SEER is a publicly available, nationally representative, population-based cancer database that contains more than 8 million cancer cases, with data that span four decades and cover 28% of the US population. SEER has developed and maintained high-quality, validated data on causes of death among cancer survivors, providing insight into relative and cause-specific deaths in this population.
The study looked at patients over the age of 20 who had a first primary malignancy of the head or neck. That included squamous cell carcinomas of the oral cavity, pharynx, larynx, nasal cavity, and sinuses. Thyroid cancer patients were excluded, because while the thyroid is in the head and neck region, thyroid cancer is an endocrine cancer and is different from squamous cell carcinoma of the head and neck.
The suicide rate among the head and neck cancer patients was compared to the rates of those diagnosed with prostate; breast; lung and bronchus; colon and rectum; urinary bladder; melanoma of the skin; non-Hodgkin lymphoma; kidney and renal pelvis; corpus and uterus; leukemia; pancreas; thyroid; stomach; liver and intrahepatic bile duct; Hodgkin lymphoma; brain and other nervous system; testis; ovary; and cervix uteri.
The study authors examined the SEER data for 4,219,097 cancer survivors; of those, 151,167 were diagnosed with head or neck cancer. Between 2000 and 2014, the suicide rate for those with head and neck cancer was 63.4 suicides per 100,000. For the period, the rate among other cancer survivors was 23.6 and among the general population was 17.4 per 100,000.
Only pancreatic cancer survivors had a higher suicide rate than head and neck cancer survivors at 86.4 suicides per 100,000 persons.
The study found head and neck cancer survivors are two times more likely to die by suicide than survivors of other cancers. Those with cancers in the oral cavity and pharynx have previously been found to comprise 20% of the head and neck cancer suicide burden among survivors.
Head and neck cancer survivors have unique treatment needs and distresses, including persistent and late effects of treatment, such as disfigurement and body image issues, swallowing difficulty, ototoxicity, and depression. Pain issues and substance abuse are also more prevalent in this population.
Factors associated with a significantly increased risk of suicide included being a male, white, previously married or never married, and having regional, distant, and unstaged/unknown stage disease.
Among male cancer survivors, head and neck survivors had an increased risk of suicide compared with survivors of colorectal, Hodgkin and non-Hodgkin lymphoma, kidney, leukemia, liver, melanoma, prostate, testis, thyroid, and bladder cancer.
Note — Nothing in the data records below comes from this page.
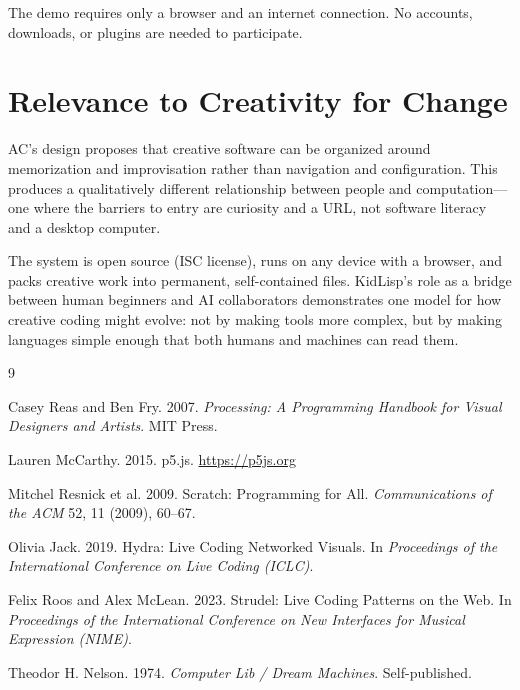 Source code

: \documentclass[manuscript,anonymous,review]{acmart}
\begin{document}
The demo requires only a browser and an internet connection. No accounts, downloads, or plugins are needed to participate.

\section{Relevance to Creativity for Change}

AC's design proposes that creative software can be organized around memorization and improvisation rather than navigation and configuration. This produces a qualitatively different relationship between people and computation---one where the barriers to entry are curiosity and a URL, not software literacy and a desktop computer.

The system is open source (ISC license), runs on any device with a browser, and packs creative work into permanent, self-contained files. KidLisp's role as a bridge between human beginners and AI collaborators demonstrates one model for how creative coding might evolve: not by making tools more complex, but by making languages simple enough that both humans and machines can read them.



\begin{thebibliography}{9}

Casey Reas and Ben Fry. 2007. \textit{Processing: A Programming Handbook for Visual Designers and Artists}. MIT Press.

Lauren McCarthy. 2015. p5.js. \url{https://p5js.org}

Mitchel Resnick et al. 2009. Scratch: Programming for All. \textit{Communications of the ACM} 52, 11 (2009), 60--67.

Olivia Jack. 2019. Hydra: Live Coding Networked Visuals. In \textit{Proceedings of the International Conference on Live Coding (ICLC)}.

Felix Roos and Alex McLean. 2023. Strudel: Live Coding Patterns on the Web. In \textit{Proceedings of the International Conference on New Interfaces for Musical Expression (NIME)}.

Theodor H. Nelson. 1974. \textit{Computer Lib / Dream Machines}. Self-published.

\end{thebibliography}
\end{document}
Only pancreatic cancer survivors had a significantly higher risk of suicide than that of those who survived head and neck cancer.
For female survivors, head and neck cancer survivors had an increased risk of suicide compared with survivors of melanoma, Hodgkin and non-Hodgkin lymphoma, leukemia, uterine, breast, thyroid, colorectal, kidney, and brain cancer.
The study also found a significant increase (27%) in death by suicide in the final 5 years of the study, compared to the period between 2000-2004, which corroborates with data from the Centers for Disease Control and Prevention that highlighted a 25% increase in the suicide rate in the general US population since 1999.
“The rates we found in this study greatly mirror the national trends in terms of increasing incidence of suicide,” Osazuwa-Peters said.